Tighter payment terms have emerged as Nvidia moves to manage regulatory and political risk tied to the sale of its advanced H200 artificial intelligence chips to China. The U.S. chipmaker is now requiring Chinese customers to make full upfront payment for H200 orders, reflecting uncertainty over whether Beijing will ultimately approve the shipments, according to people familiar with the matter.

Under the revised terms, customers must pay the full amount at the time of ordering, with no option to cancel, seek refunds or alter configurations after orders are placed. In limited cases, buyers may be allowed to provide commercial insurance or asset collateral instead of cash, one of the sources said. Both people spoke on condition of anonymity because the policy is not public.

While Nvidia has historically required advance payments from Chinese clients, those arrangements previously allowed partial deposits in some cases. The H200, however, is subject to unusually strict enforcement, given the lack of clarity surrounding regulatory approvals in China. Nvidia and China’s industry ministry did not respond to requests for comment at the time of publication.

Chinese technology firms have already placed orders for more than two million H200 chips, each priced at about $27,000, according to a Reuters report last month. That demand far exceeds Nvidia’s current inventory of roughly 700,000 units, underscoring the importance of the Chinese market even as regulatory hurdles persist.

Domestic alternatives remain limited. Although Chinese chipmakers such as Huawei have introduced AI processors like the Ascend 910C, those products still trail Nvidia’s H200 in performance for training large-scale, advanced AI models, making the U.S. firm’s chips highly sought after by China’s leading internet and technology companies.

Regulatory signals from Beijing remain mixed. Bloomberg reported on Thursday that China may approve some H200 imports as early as this quarter, allowing purchases for select commercial uses while barring the military, sensitive government agencies, critical infrastructure and state-owned enterprises on security grounds. At the same time, Chinese regulators have reportedly asked some tech firms to temporarily pause H200 orders while officials determine how many domestically produced chips must be purchased alongside each Nvidia chip. The Information first reported the pause earlier this week.

Nvidia chief executive Jensen Huang said on Tuesday that demand for the H200 was “quite high” and that the company had accelerated its supply chain to increase output. He added that he did not expect a formal approval announcement from China, noting instead that the ability to place purchase orders would signal regulatory clearance.

The tougher payment structure highlights Nvidia’s attempt to balance surging Chinese demand against regulatory uncertainty on both sides of the Pacific. Although the Biden administration had previously banned exports of advanced AI chips to China, President Donald Trump reversed that policy last month, allowing H200 sales subject to a 25 per cent fee paid to the U.S. government.

Nvidia’s caution is informed by past losses. Last year, the company wrote down $5.5 billion in inventory after a sudden ban on sales of the H20 chip to China. While the U.S. later reversed that restriction, China subsequently blocked H20 shipments, leaving Nvidia exposed to shifting policy decisions.

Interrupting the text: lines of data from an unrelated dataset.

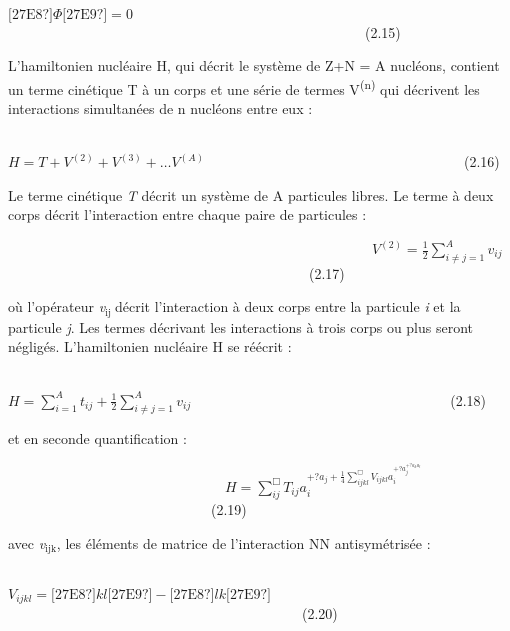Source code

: \documentclass[a4paper]{article}
\providecommand\textsubscript[1]{\ensuremath{{}_{\text{#1}}}}
\begin{document}
\ \ \ \ \ \ \ \ \ \ \ \ \ \ \ \ \ \ \ \ \ \ \ \ \ \ \ \ \ \ \ \ \ \ \ \ \ \ \ \ \ \ \ \ \ \ \ \ \ \ \ \ \ \ \ \ \ \ \ \ \ 
$\text{[27E8?]}\Phi
\text{[27E9?]}=0$\ \ \ \ \ \ \ \ \ \ \ \ \ \ \ \ \ \ \ \ \ \ \ \ \ \ \ \ \ \ \ \ \ \ \ \ \ \ \ \ \ \ \ \ \ \ \ \ \ \ \ (2.15)
\ 

L’hamiltonien nucléaire H, qui décrit le système de Z+N = A nucléons, contient un terme cinétique T à un corps et une
série de termes V\textsuperscript{(n)} qui décrivent les interactions simultanées de n nucléons entre eux :
\ \ \ \ \ \ \ \ \ \ \ \ \ 

\ \ \ \ \ \ \ \ \ \ \ \ \ \ \ \ \ \ \ \ \ \ \ \ \ \ \ \ \ \ \ \ \ \ \ \ \ \ \ \ \ \ \ \ 
$H=T+V^{\left(2\right)}+V^{\left(3\right)}+{\dots}V^{\left(A\right)}$\ \ \ \ \ \ \ \ \ \ \ \ \ \ \ \ \ \ \ \ \ \ \ \ \ \ \ \ \ \ \ \ \ \ \ \ \ (2.16)

Le terme cinétique \textit{T} décrit un système de A particules libres. Le terme à deux corps décrit l’interaction entre
chaque paire de particules :

\ \ \ \ \ \ \ \ \ \ \ \ \ \ \ \ \ \ \ \ \ \ \ \ \ \ \ \ \ \ \ \ \ \ \ \ \ \ \ \ \ \ \ \ \ \ \ \ \ \ \ \ 
$V^{\left(2\right)}=\frac 1 2\sum
_{i{\neq}j=1}^Av_{\mathit{ij}}$\ \ \ \ \ \ \ \ \ \ \ \ \ \ \ \ \ \ \ \ \ \ \ \ \ \ \ \ \ \ \ \ \ \ \ \ \ \ \ \ \ \ \ (2.17)

où l’opérateur \textit{v}\textsubscript{ij }décrit l’interaction à deux corps entre la particule \textit{i} et la
particule \textit{j}. Les termes décrivant les interactions à trois corps ou plus seront négligés. L’hamiltonien
nucléaire H se réécrit :

\ \ \ \ \ \ \ \ \ \ \ \ \ \ \ \ \ \ \ \ \ \ \ \ \ \ \ \ \ \ \ \ \ \ \ \ \ \ \ \ \ \ \ \ \ \ \ \ \ \  $H=\sum
_{i=1}^At_{\mathit{ij}}+\frac 1 2\sum
_{i{\neq}j=1}^Av_{\mathit{ij}}$\ \ \ \ \ \ \ \ \ \ \ \ \ \ \ \ \ \ \ \ \ \ \ \ \ \ \ \ \ \ \ \ \ \ \ \ \ (2.18)

et en seconde quantification :

\ \ \ \ \ \ \ \ \ \ \ \ \ \ \ \ \ \ \ \ \ \ \ \ \ \ \ \ \ \ \  $H=\sum _{\mathit{ij}}^{\Box
}T_{\mathit{ij}}a_i^{+?a_j+\frac 1 4\sum _{\mathit{ijkl}}^{\Box
}V_{\mathit{ijkl}}a_i^{+?a_j^{+?a_ka_l}}}$\ \ \ \ \ \ \ \ \ \ \ \ \ \ \ \ \ \ \ \ \ \ \ \ \ \ \ \ \ (2.19)

avec \textit{v}\textit{\textsubscript{ijk}}, les éléments de matrice de l’interaction NN antisymétrisée :

\ \ \ \ \ \ \ \ \ \ \ \ \ \ \ \ \ \ \ \ \ \ \ \ \ \ \ \ \ \ \ \ \ \ \ \ \ \ \ \ \ \ \ \ \ \ \ \ \ \ \ \ 
$V_{\mathit{ijkl}}=\text{[27E8?]}\mathit{kl}\text{[27E9?]}-\text{[27E8?]}\mathit{lk}\text{[27E9?]}$\ \ \ \ \ \ \ \ \ \ \ \ \ \ \ \ \ \ \ \ \ \ \ \ \ \ \ \ \ \ \ \ \ \ \ \ \ \ \ \ \ \ (2.20)
\end{document}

By requiring full upfront payment for the H200, Nvidia effectively transfers much of the financial risk to its customers, who must commit capital without certainty that imports will be approved or that deployment plans will proceed as intended. For Chinese buyers, however, the chip represents a major upgrade: the H200 delivers roughly six times the performance of the now-blocked H20 and is currently Nvidia’s second-most powerful AI processor.

Initial H200 orders are expected to be fulfilled from existing inventory, with the first shipments anticipated before the Lunar New Year holiday in mid-February. Nvidia has also approached Taiwan Semiconductor Manufacturing Co to expand production capacity, with additional manufacturing slated to begin in the second quarter of 2026.

Expanding capacity comes at a challenging time for the company, which is simultaneously transitioning from its Blackwell chips to the next-generation Rubin architecture and competing with major players such as Alphabet’s Google for advanced manufacturing slots at TSMC.